= Beginning of Section =

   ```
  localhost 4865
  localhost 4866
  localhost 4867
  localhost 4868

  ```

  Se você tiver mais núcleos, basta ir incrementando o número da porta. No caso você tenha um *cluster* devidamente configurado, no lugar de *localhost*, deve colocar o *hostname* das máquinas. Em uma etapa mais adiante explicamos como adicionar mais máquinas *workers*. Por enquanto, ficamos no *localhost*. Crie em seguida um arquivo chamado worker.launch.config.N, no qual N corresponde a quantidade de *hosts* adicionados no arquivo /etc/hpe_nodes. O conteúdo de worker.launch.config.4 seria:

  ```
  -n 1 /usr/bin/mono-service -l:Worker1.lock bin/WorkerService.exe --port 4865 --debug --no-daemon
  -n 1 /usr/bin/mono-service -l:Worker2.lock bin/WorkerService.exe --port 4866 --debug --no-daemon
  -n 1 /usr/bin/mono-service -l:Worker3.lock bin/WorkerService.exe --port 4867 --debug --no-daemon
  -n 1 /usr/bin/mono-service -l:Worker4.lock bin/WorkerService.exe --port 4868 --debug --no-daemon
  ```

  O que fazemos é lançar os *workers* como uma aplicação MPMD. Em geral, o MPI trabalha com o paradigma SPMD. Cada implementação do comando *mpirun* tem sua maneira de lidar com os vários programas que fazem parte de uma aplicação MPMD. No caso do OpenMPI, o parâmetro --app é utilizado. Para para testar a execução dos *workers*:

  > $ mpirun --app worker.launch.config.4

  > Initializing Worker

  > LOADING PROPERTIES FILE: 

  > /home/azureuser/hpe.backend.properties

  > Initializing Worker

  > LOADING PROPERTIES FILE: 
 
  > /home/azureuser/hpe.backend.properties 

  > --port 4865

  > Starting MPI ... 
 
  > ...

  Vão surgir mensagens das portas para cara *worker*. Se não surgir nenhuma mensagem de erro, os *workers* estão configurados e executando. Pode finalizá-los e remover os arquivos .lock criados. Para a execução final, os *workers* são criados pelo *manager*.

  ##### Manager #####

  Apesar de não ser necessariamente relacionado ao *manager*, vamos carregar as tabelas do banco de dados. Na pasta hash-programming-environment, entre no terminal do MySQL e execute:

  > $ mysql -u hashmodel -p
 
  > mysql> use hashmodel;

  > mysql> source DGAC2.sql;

= End of Section =
= Beginning of Section =

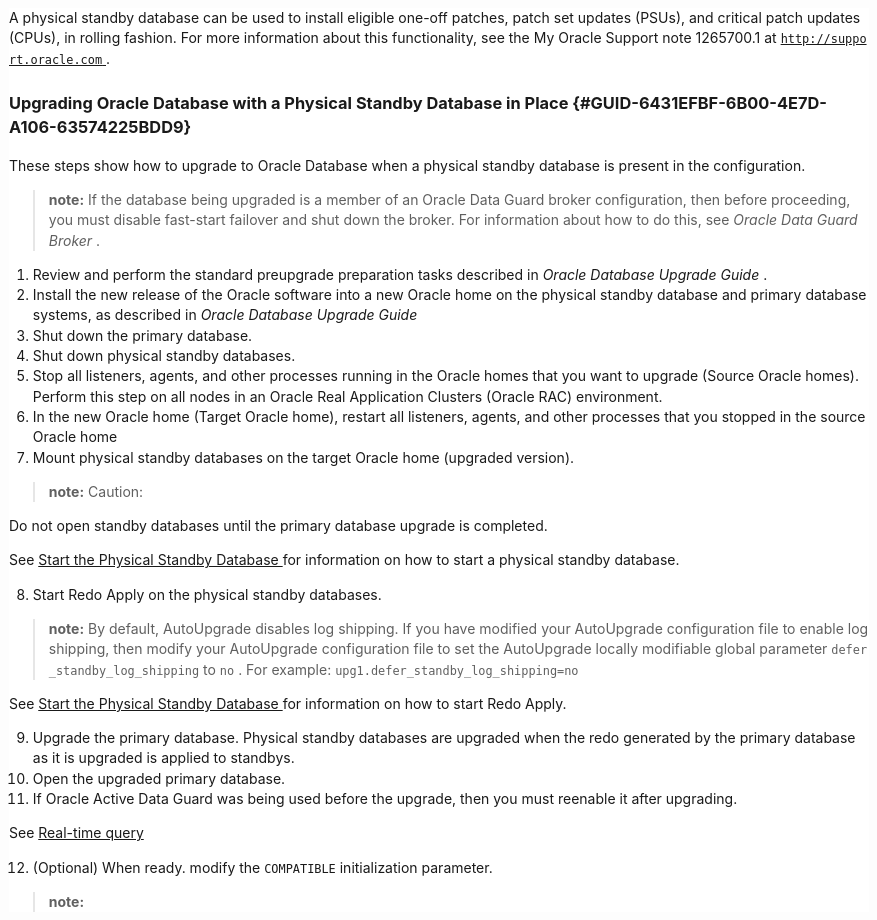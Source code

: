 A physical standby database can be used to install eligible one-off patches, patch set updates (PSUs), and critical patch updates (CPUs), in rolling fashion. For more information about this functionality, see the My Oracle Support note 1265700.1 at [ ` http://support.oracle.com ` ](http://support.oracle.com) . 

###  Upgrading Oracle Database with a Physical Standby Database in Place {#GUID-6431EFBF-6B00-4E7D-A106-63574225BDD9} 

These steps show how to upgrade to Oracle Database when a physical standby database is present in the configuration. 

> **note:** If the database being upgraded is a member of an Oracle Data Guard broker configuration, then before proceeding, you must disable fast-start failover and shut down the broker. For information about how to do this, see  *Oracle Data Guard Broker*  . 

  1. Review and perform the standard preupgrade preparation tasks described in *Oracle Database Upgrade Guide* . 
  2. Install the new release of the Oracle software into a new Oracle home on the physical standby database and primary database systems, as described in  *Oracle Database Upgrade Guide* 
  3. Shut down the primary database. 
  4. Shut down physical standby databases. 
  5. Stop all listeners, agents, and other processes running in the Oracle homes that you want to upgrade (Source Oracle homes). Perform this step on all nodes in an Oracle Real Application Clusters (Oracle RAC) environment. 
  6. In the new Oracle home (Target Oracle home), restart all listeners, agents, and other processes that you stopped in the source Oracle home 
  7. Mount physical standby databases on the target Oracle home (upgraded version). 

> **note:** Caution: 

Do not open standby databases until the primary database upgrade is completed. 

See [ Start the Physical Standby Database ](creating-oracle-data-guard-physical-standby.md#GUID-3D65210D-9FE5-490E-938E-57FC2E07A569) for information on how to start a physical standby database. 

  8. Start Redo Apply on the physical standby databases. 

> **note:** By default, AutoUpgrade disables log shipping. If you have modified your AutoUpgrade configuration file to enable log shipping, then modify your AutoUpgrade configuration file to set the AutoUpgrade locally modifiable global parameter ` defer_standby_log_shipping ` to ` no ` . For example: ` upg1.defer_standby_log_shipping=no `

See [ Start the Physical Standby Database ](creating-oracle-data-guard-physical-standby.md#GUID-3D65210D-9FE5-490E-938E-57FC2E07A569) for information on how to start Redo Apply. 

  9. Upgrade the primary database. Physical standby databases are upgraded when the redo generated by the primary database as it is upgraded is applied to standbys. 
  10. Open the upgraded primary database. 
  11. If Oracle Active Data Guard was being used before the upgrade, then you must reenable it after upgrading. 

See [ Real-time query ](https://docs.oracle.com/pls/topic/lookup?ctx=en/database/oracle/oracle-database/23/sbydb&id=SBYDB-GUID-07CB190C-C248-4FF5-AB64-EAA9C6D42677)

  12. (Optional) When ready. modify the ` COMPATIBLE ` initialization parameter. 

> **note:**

= End of Section =
= Beginning of Section =

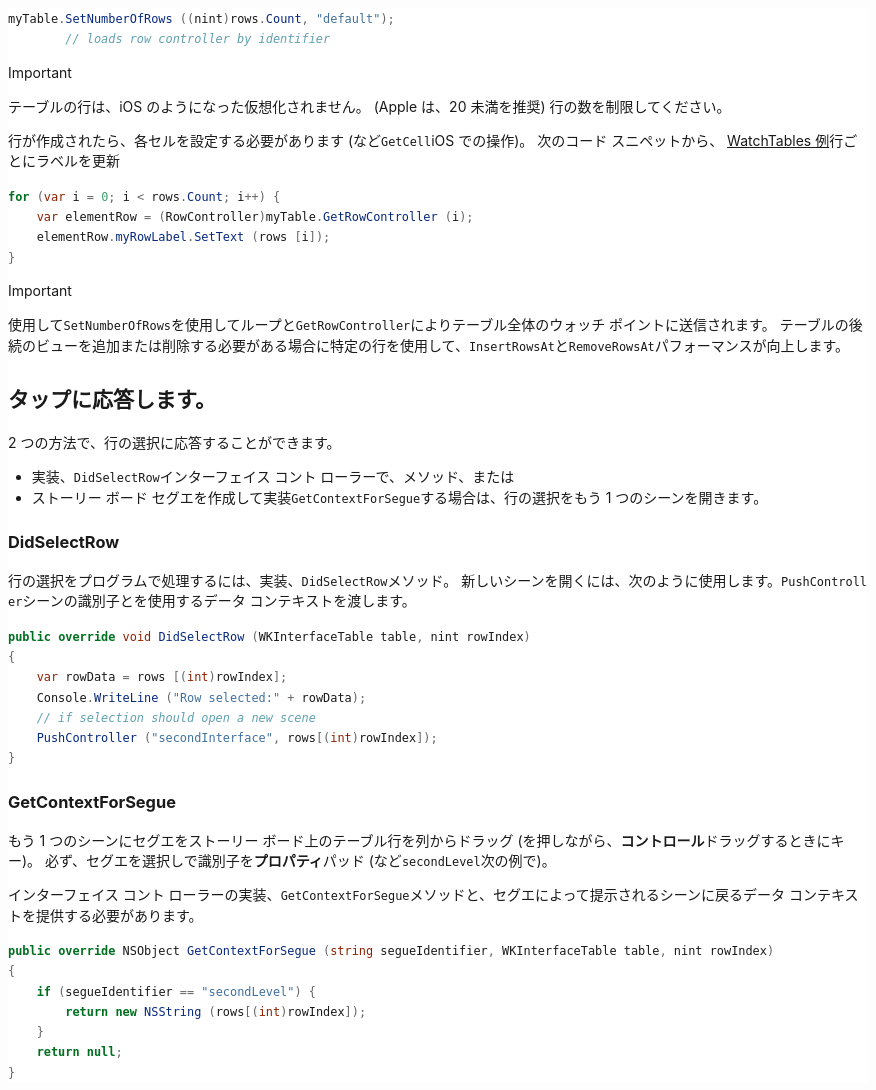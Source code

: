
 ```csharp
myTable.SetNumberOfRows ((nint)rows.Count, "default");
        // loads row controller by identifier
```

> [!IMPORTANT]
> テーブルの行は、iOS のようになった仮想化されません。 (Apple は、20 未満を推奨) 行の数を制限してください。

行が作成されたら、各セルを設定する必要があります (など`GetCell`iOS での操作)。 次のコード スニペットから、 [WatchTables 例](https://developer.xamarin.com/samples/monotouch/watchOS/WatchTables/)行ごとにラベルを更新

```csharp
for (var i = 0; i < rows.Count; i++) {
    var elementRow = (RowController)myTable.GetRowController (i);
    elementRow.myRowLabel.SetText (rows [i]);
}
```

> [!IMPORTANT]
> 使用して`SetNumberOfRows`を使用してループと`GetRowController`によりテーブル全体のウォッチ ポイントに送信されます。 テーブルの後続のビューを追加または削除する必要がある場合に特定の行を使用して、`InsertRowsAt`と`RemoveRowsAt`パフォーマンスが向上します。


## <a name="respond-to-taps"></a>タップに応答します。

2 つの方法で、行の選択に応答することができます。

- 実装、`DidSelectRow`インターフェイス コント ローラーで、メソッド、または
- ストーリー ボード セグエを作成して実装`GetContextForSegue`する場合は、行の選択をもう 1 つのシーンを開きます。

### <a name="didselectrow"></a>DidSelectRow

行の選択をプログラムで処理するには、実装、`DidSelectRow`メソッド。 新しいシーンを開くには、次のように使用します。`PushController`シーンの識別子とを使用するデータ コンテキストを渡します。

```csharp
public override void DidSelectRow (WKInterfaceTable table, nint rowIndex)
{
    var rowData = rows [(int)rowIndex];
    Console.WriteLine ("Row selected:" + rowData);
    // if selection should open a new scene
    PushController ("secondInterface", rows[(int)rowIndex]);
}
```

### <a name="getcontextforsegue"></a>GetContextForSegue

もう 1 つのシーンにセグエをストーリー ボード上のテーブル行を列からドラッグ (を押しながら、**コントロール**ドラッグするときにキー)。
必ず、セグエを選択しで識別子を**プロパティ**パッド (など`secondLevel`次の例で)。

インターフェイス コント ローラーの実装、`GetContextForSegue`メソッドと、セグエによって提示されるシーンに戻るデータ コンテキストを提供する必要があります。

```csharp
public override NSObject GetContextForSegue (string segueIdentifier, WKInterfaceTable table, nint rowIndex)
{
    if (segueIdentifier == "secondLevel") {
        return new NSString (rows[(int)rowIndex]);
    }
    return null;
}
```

= End of Section =

▶ **WHAT YOU SHOULD DO**
Where a line in the material above holds "about", copy that line.

▶ **TASK RESPONSE**
: A physical standby database can be used to install eligible one-off patches, patch set updates (PSUs), and critical patch updates (CPUs), in rolling fashion. For more information about this functionality, see the My Oracle Support note 1265700.1 at [ ` http://support.oracle.com ` ](http://support.oracle.com) . 
> **note:** If the database being upgraded is a member of an Oracle Data Guard broker configuration, then before proceeding, you must disable fast-start failover and shut down the broker. For information about how to do this, see  *Oracle Data Guard Broker*  . 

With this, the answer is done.